Air Marshal Eddy Suyanto, who has led the long search operation, said part of the plane's right tailfin had been found by a fisherman 300m off the west coast of Sulawesi island.
He said a partial serial number matched numbers for the Adam Air jet.
"The finding is part of the Adam Air airplane. It is the right horizontal tail stabiliser," he told journalists in Makassar, Sulawesi's main city.
The Boeing 737 had 96 passengers, including three Americans, and six crew when it went missing halfway through its flight from Surabaya on Indonesia's central Java island to Manado on Sulawesi island.
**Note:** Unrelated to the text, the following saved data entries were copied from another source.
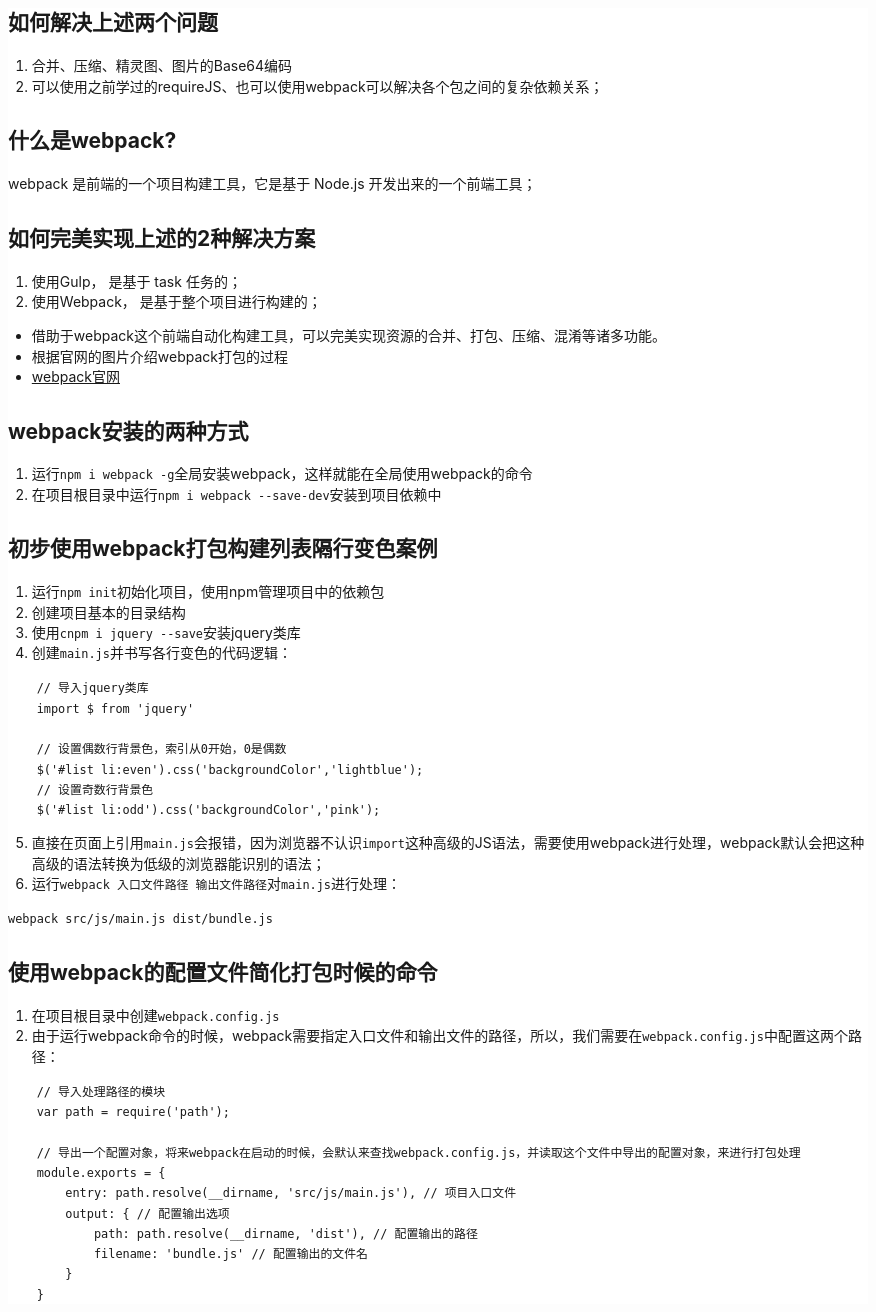 
## 如何解决上述两个问题
1. 合并、压缩、精灵图、图片的Base64编码
2. 可以使用之前学过的requireJS、也可以使用webpack可以解决各个包之间的复杂依赖关系；

## 什么是webpack?
webpack 是前端的一个项目构建工具，它是基于 Node.js 开发出来的一个前端工具；


## 如何完美实现上述的2种解决方案
1. 使用Gulp， 是基于 task 任务的；
2. 使用Webpack， 是基于整个项目进行构建的；
+ 借助于webpack这个前端自动化构建工具，可以完美实现资源的合并、打包、压缩、混淆等诸多功能。
+ 根据官网的图片介绍webpack打包的过程
+ [webpack官网](http://webpack.github.io/)

## webpack安装的两种方式
1. 运行`npm i webpack -g`全局安装webpack，这样就能在全局使用webpack的命令
2. 在项目根目录中运行`npm i webpack --save-dev`安装到项目依赖中

## 初步使用webpack打包构建列表隔行变色案例
1. 运行`npm init`初始化项目，使用npm管理项目中的依赖包
2. 创建项目基本的目录结构
3. 使用`cnpm i jquery --save`安装jquery类库
4. 创建`main.js`并书写各行变色的代码逻辑：
```
	// 导入jquery类库
    import $ from 'jquery'

    // 设置偶数行背景色，索引从0开始，0是偶数
    $('#list li:even').css('backgroundColor','lightblue');
    // 设置奇数行背景色
    $('#list li:odd').css('backgroundColor','pink');
```
5. 直接在页面上引用`main.js`会报错，因为浏览器不认识`import`这种高级的JS语法，需要使用webpack进行处理，webpack默认会把这种高级的语法转换为低级的浏览器能识别的语法；
6. 运行`webpack 入口文件路径 输出文件路径`对`main.js`进行处理：
```
webpack src/js/main.js dist/bundle.js
```

## 使用webpack的配置文件简化打包时候的命令
1. 在项目根目录中创建`webpack.config.js`
2. 由于运行webpack命令的时候，webpack需要指定入口文件和输出文件的路径，所以，我们需要在`webpack.config.js`中配置这两个路径：
```
    // 导入处理路径的模块
    var path = require('path');

    // 导出一个配置对象，将来webpack在启动的时候，会默认来查找webpack.config.js，并读取这个文件中导出的配置对象，来进行打包处理
    module.exports = {
        entry: path.resolve(__dirname, 'src/js/main.js'), // 项目入口文件
        output: { // 配置输出选项
            path: path.resolve(__dirname, 'dist'), // 配置输出的路径
            filename: 'bundle.js' // 配置输出的文件名
        }
    }
```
The tailfin debris was caught in a fisherman's net eight kilometres south of Pare-Pare late on Wednesday afternoon and taken to the search and rescue centre in Makassar.
'I am happy but at the same time sad'
"Up until now, it cannot yet be ascertained whether the Adam Air airplane had crashed at sea or on land and therefore the search will continue from the air, in the sea and on land, but the focus would be at sea," Suyanto said.
The piece of debris, shown to journalists, was about one metre long, 50cm wide and white with part of a number on it.
"I am happy but at the same time sad," said Hilda, one of dozens of family members who have been waiting at Makassar.
"I am happy with this breakthrough," Rosmala Dewi, the mother of stewardess Dina, told ElShinta radio.
Search efforts had been focused in recent days on the waters off Sulawesi, with a US Navy ship equipped with sonar scanning the ocean floor more than 100km northwest of where the tailfin was spotted, after reports of large metal objects around 1 000m down.
ElShinta reported that parts of airline seats had washed up near where the tailfin was found. One was the back of a seat with safety instructions written on.
Fishermen had also found a woman's body, but it was not clear if she might have been on the plane.
"Fishermen found the body of a woman, around 40 years old, wearing a blue dress, floating around the waters near Pare-Pare," local police chief Genot Hariyanto told ElShinta.
"It is far from where they found the tail stabiliser, so we cannot confirm yet whether this woman was a passenger of the plane. It was estimated that she died seven days ago."
Suyanto said officials were also awaiting the findings from two Indonesian ships, KRI Fatahillah and KRI Ajak, and the US ship Mary Sears, which had all detected metal objects in the waters off Mamuju, some 200km north of Pare-Pare.